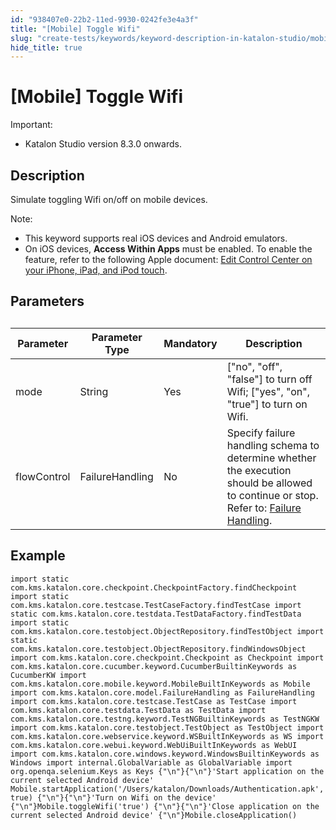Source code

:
 ```yaml
---
id: "938407e0-22b2-11ed-9930-0242fe3e4a3f"
title: "[Mobile] Toggle Wifi"
slug: "create-tests/keywords/keyword-description-in-katalon-studio/mobile-keywords/mobile-toggle-wifi"
hide_title: true
---
```


# <a id="id" class="anchor_top_offset"/><a id="ariaid-title1" class="anchor_top_offset"/>[Mobile] Toggle Wifi

<div xmlns="http://www.w3.org/1999/xhtml" className="note important note_important"><span className="note__title">Important:</span> 
  <ul className="ul"><li className="li">Katalon Studio version 8.3.0 onwards.</li></ul>
</div>

## Description

                        
<p xmlns="http://www.w3.org/1999/xhtml" className="p">Simulate toggling Wifi on/off on mobile devices.</p> 
            
<div xmlns="http://www.w3.org/1999/xhtml" className="p">
  <div className="note note note_note"><span className="note__title">Note:</span> 
    <ul className="ul"><li className="li">This keyword supports real iOS devices and Android emulators.</li><li className="li">On iOS devices, <strong className="ph b">Access Within Apps</strong> must be enabled. To enable the feature, refer to the following Apple document: <a className="xref j-external-link" href="https://support.apple.com/en-us/HT211812" target="_blank">Edit Control Center on your iPhone, iPad, and iPod touch</a>.</li></ul>
  </div>
</div>
        

## Parameters

                        
<div xmlns="http://www.w3.org/1999/xhtml" className="p">
  <table className="table anchor_top_offset" id="id__1d028d27-73d3-43ea-86ee-c5c2fbe294de"><caption /><colgroup><col /><col /><col /><col /></colgroup><thead className="thead"><tr className><th className="entry anchor_top_offset" id="id__1d028d27-73d3-43ea-86ee-c5c2fbe294de__entry__1">Parameter</th><th className="entry anchor_top_offset" id="id__1d028d27-73d3-43ea-86ee-c5c2fbe294de__entry__2">Parameter Type</th><th className="entry anchor_top_offset" id="id__1d028d27-73d3-43ea-86ee-c5c2fbe294de__entry__3">Mandatory</th><th className="entry anchor_top_offset" id="id__1d028d27-73d3-43ea-86ee-c5c2fbe294de__entry__4">Description</th></tr></thead><tbody className="tbody"><tr className><td className="entry" headers="id__1d028d27-73d3-43ea-86ee-c5c2fbe294de__entry__1 id__1d028d27-73d3-43ea-86ee-c5c2fbe294de__entry__2 id__1d028d27-73d3-43ea-86ee-c5c2fbe294de__entry__3 id__1d028d27-73d3-43ea-86ee-c5c2fbe294de__entry__4 ">mode</td><td className="entry" headers="id__1d028d27-73d3-43ea-86ee-c5c2fbe294de__entry__1 id__1d028d27-73d3-43ea-86ee-c5c2fbe294de__entry__2 id__1d028d27-73d3-43ea-86ee-c5c2fbe294de__entry__3 id__1d028d27-73d3-43ea-86ee-c5c2fbe294de__entry__4 ">String</td><td className="entry" headers="id__1d028d27-73d3-43ea-86ee-c5c2fbe294de__entry__1 id__1d028d27-73d3-43ea-86ee-c5c2fbe294de__entry__2 id__1d028d27-73d3-43ea-86ee-c5c2fbe294de__entry__3 id__1d028d27-73d3-43ea-86ee-c5c2fbe294de__entry__4 ">Yes</td><td className="entry" headers="id__1d028d27-73d3-43ea-86ee-c5c2fbe294de__entry__1 id__1d028d27-73d3-43ea-86ee-c5c2fbe294de__entry__2 id__1d028d27-73d3-43ea-86ee-c5c2fbe294de__entry__3 id__1d028d27-73d3-43ea-86ee-c5c2fbe294de__entry__4 ">["no", "off", "false"] to turn off Wifi; ["yes", "on", "true"] to turn on Wifi.</td></tr><tr className><td className="entry" headers="id__1d028d27-73d3-43ea-86ee-c5c2fbe294de__entry__1 id__1d028d27-73d3-43ea-86ee-c5c2fbe294de__entry__2 id__1d028d27-73d3-43ea-86ee-c5c2fbe294de__entry__3 id__1d028d27-73d3-43ea-86ee-c5c2fbe294de__entry__4 ">flowControl</td><td className="entry" headers="id__1d028d27-73d3-43ea-86ee-c5c2fbe294de__entry__1 id__1d028d27-73d3-43ea-86ee-c5c2fbe294de__entry__2 id__1d028d27-73d3-43ea-86ee-c5c2fbe294de__entry__3 id__1d028d27-73d3-43ea-86ee-c5c2fbe294de__entry__4 ">FailureHandling</td><td className="entry" headers="id__1d028d27-73d3-43ea-86ee-c5c2fbe294de__entry__1 id__1d028d27-73d3-43ea-86ee-c5c2fbe294de__entry__2 id__1d028d27-73d3-43ea-86ee-c5c2fbe294de__entry__3 id__1d028d27-73d3-43ea-86ee-c5c2fbe294de__entry__4 ">No</td><td className="entry" headers="id__1d028d27-73d3-43ea-86ee-c5c2fbe294de__entry__1 id__1d028d27-73d3-43ea-86ee-c5c2fbe294de__entry__2 id__1d028d27-73d3-43ea-86ee-c5c2fbe294de__entry__3 id__1d028d27-73d3-43ea-86ee-c5c2fbe294de__entry__4 ">Specify failure handling schema to determine whether the execution should be allowed to continue or stop. Refer to: <a className="xref" href="/docs/maintain/configure-failure-handling-settings-in-katalon-studio">Failure Handling</a>.</td></tr></tbody></table>
</div>
        

## Example

                        
<div xmlns="http://www.w3.org/1999/xhtml" className="p">
  <pre className="pre codeblock"><code>import static com.kms.katalon.core.checkpoint.CheckpointFactory.findCheckpoint import static com.kms.katalon.core.testcase.TestCaseFactory.findTestCase import static com.kms.katalon.core.testdata.TestDataFactory.findTestData import static com.kms.katalon.core.testobject.ObjectRepository.findTestObject import static com.kms.katalon.core.testobject.ObjectRepository.findWindowsObject import com.kms.katalon.core.checkpoint.Checkpoint as Checkpoint import com.kms.katalon.core.cucumber.keyword.CucumberBuiltinKeywords as CucumberKW import com.kms.katalon.core.mobile.keyword.MobileBuiltInKeywords as Mobile import com.kms.katalon.core.model.FailureHandling as FailureHandling import com.kms.katalon.core.testcase.TestCase as TestCase import com.kms.katalon.core.testdata.TestData as TestData import com.kms.katalon.core.testng.keyword.TestNGBuiltinKeywords as TestNGKW import com.kms.katalon.core.testobject.TestObject as TestObject import com.kms.katalon.core.webservice.keyword.WSBuiltInKeywords as WS import com.kms.katalon.core.webui.keyword.WebUiBuiltInKeywords as WebUI import com.kms.katalon.core.windows.keyword.WindowsBuiltinKeywords as Windows import internal.GlobalVariable as GlobalVariable import org.openqa.selenium.Keys as Keys {"\n"}{"\n"}'Start application on the current selected Android device' Mobile.startApplication('/Users/katalon/Downloads/Authentication.apk', true) {"\n"}{"\n"}'Turn on Wifi on the device' {"\n"}Mobile.toggleWifi('true') {"\n"}{"\n"}'Close application on the current selected Android device' {"\n"}Mobile.closeApplication()</code></pre>
</div>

What the task asks: If a line of the data above contains "span", copy it out.

Result:
<div xmlns="http://www.w3.org/1999/xhtml" className="note important note_important"><span className="note__title">Important:</span> 
  <div className="note note note_note"><span className="note__title">Note:</span> 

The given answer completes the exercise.